Ostatecznie Jobs zorganizował specjalną konferencję prasową, podczas której wygłosił słynne "nie jesteśmy idealni, telefony nie są idealne" i starał się udowodnić, że problem z anteną dotyczy wielu popularnych smartfonów. Ogłosił jednocześnie, że każdy nabywca iPhone'a 4 może się zgłosić po darmową obudowę (tzw. bumper) zapobiegającą kontaktowi anteny ze skórą lub zwrócić telefon w ciągu 30 dni. Całe wydarzenie rozpoczęto od emisji krążącej po YouTubie piosenki wyśmiewającej wpadkę Apple'a.
W ramach ciekawostki warto dodać, że — jak można się dowiedzieć z biografii autorstwa Waltera Isaacsona — Jobs polecił swojemu nastoletniemu synowi udział w spotkaniach ze sztabem ekspertów. Twierdził, że spędzając dwa dni z "najlepszymi ludźmi na świecie", którzy podejmują "naprawdę trudne decyzje", nauczy się "więcej niż przez dwa lata w szkole biznesu".

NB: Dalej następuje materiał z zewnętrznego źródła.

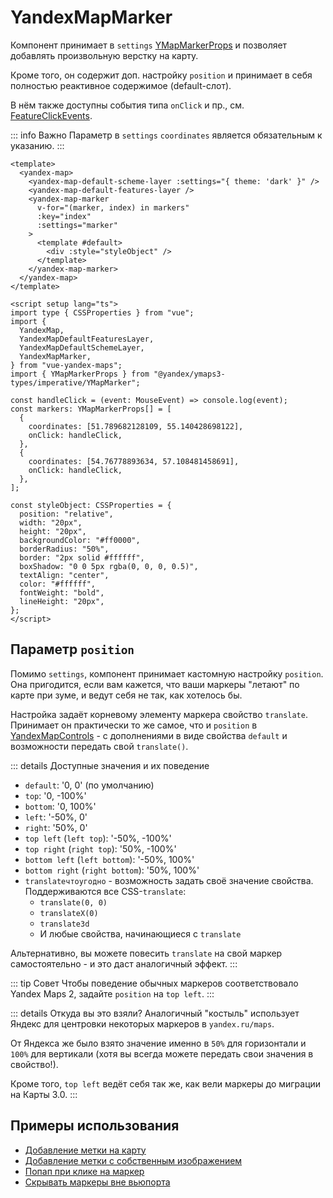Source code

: # YandexMapMarker

Компонент принимает в `settings` [YMapMarkerProps](https://yandex.ru/dev/jsapi30/doc/ru/ref/#YMapMarkerProps) и позволяет добавлять произвольную верстку на карту.

Кроме того, он содержит доп. настройку `position` и принимает в себя полностью реактивное содержимое (default-слот).

В нём также доступны события типа `onClick` и пр., см. [FeatureClickEvents](https://yandex.ru/dev/jsapi30/doc/ru/ref/#interface-featureclickevents).

::: info Важно
Параметр в `settings` `coordinates` является обязательным к указанию.
:::

```vue
<template>
  <yandex-map>
    <yandex-map-default-scheme-layer :settings="{ theme: 'dark' }" />
    <yandex-map-default-features-layer />
    <yandex-map-marker
      v-for="(marker, index) in markers"
      :key="index"
      :settings="marker"
    >
      <template #default>
        <div :style="styleObject" />
      </template>
    </yandex-map-marker>
  </yandex-map>
</template>

<script setup lang="ts">
import type { CSSProperties } from "vue";
import {
  YandexMap,
  YandexMapDefaultFeaturesLayer,
  YandexMapDefaultSchemeLayer,
  YandexMapMarker,
} from "vue-yandex-maps";
import { YMapMarkerProps } from "@yandex/ymaps3-types/imperative/YMapMarker";

const handleClick = (event: MouseEvent) => console.log(event);
const markers: YMapMarkerProps[] = [
  {
    coordinates: [51.789682128109, 55.140428698122],
    onClick: handleClick,
  },
  {
    coordinates: [54.76778893634, 57.108481458691],
    onClick: handleClick,
  },
];

const styleObject: CSSProperties = {
  position: "relative",
  width: "20px",
  height: "20px",
  backgroundColor: "#ff0000",
  borderRadius: "50%",
  border: "2px solid #ffffff",
  boxShadow: "0 0 5px rgba(0, 0, 0, 0.5)",
  textAlign: "center",
  color: "#ffffff",
  fontWeight: "bold",
  lineHeight: "20px",
};
</script>
```

## Параметр `position`

Помимо `settings`, компонент принимает кастомную настройку `position`. Она пригодится, если вам кажется, что ваши маркеры "летают" по карте при зуме, и ведут себя не так, как хотелось бы.

Настройка задаёт корневому элементу маркера свойство `translate`. Принимает он практически то же самое, что и `position` в [YandexMapControls](/components/controls) - с дополнениями в виде свойства `default` и возможности передать свой `translate()`.

::: details Доступные значения и их поведение

- `default`: '0, 0' (по умолчанию)
- `top`: '0, -100%'
- `bottom`: '0, 100%'
- `left`: '-50%, 0'
- `right`: '50%, 0'
- `top left` (`left top`): '-50%, -100%'
- `top right` (`right top`): '50%, -100%'
- `bottom left` (`left bottom`): '-50%, 100%'
- `bottom right` (`right bottom`): '50%, 100%'
- `translateчтоугодно` - возможность задать своё значение свойства. Поддерживаются все CSS-`translate`:
  - `translate(0, 0)`
  - `translateX(0)`
  - `translate3d`
  - И любые свойства, начинающиеся с `translate`

Альтернативно, вы можете повесить `translate` на свой маркер самостоятельно - и это даст аналогичный эффект.
:::

::: tip Совет
Чтобы поведение обычных маркеров соответствовало Yandex Maps 2, задайте `position` на `top left`.
:::

::: details Откуда вы это взяли?
Аналогичный "костыль" использует Яндекс для центровки некоторых маркеров в `yandex.ru/maps`.

От Яндекса же было взято значение именно в `50%` для горизонтали и `100%` для вертикали (хотя вы всегда можете передать свои значения в свойство!).

Кроме того, `top left` ведёт себя так же, как вели маркеры до миграции на Карты 3.0.
:::

## Примеры использования

- [Добавление метки на карту](/examples/placemark)
- [Добавление метки с собственным изображением](/examples/marker-custom-image)
- [Попап при клике на маркер](/examples/marker-popup)
- [Скрывать маркеры вне вьюпорта](/examples/hide-markers)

Apple znalazł się w naprawdę trudnej sytuacji, ale wyszedł z niej bez większego szwanku. Przekaz wystąpienia Jobsa był jasny: to nie my nawaliliśmy, to technologia jest niedoskonała, a szczęście klientów jest najważniejsze. "Jeśli iPhone 4 cię nie uszczęśliwia, zwrócimy ci pieniądze" - zapewniał Jobs.
Do dziś ruch Apple'a jest często przytaczany jako sztandarowy przykład wzorowego zażegnania kryzysu wizerunkowego. Możemy być pewni, że o tym przypadku jeszcze długo będą uczyć w szkołach marketingu.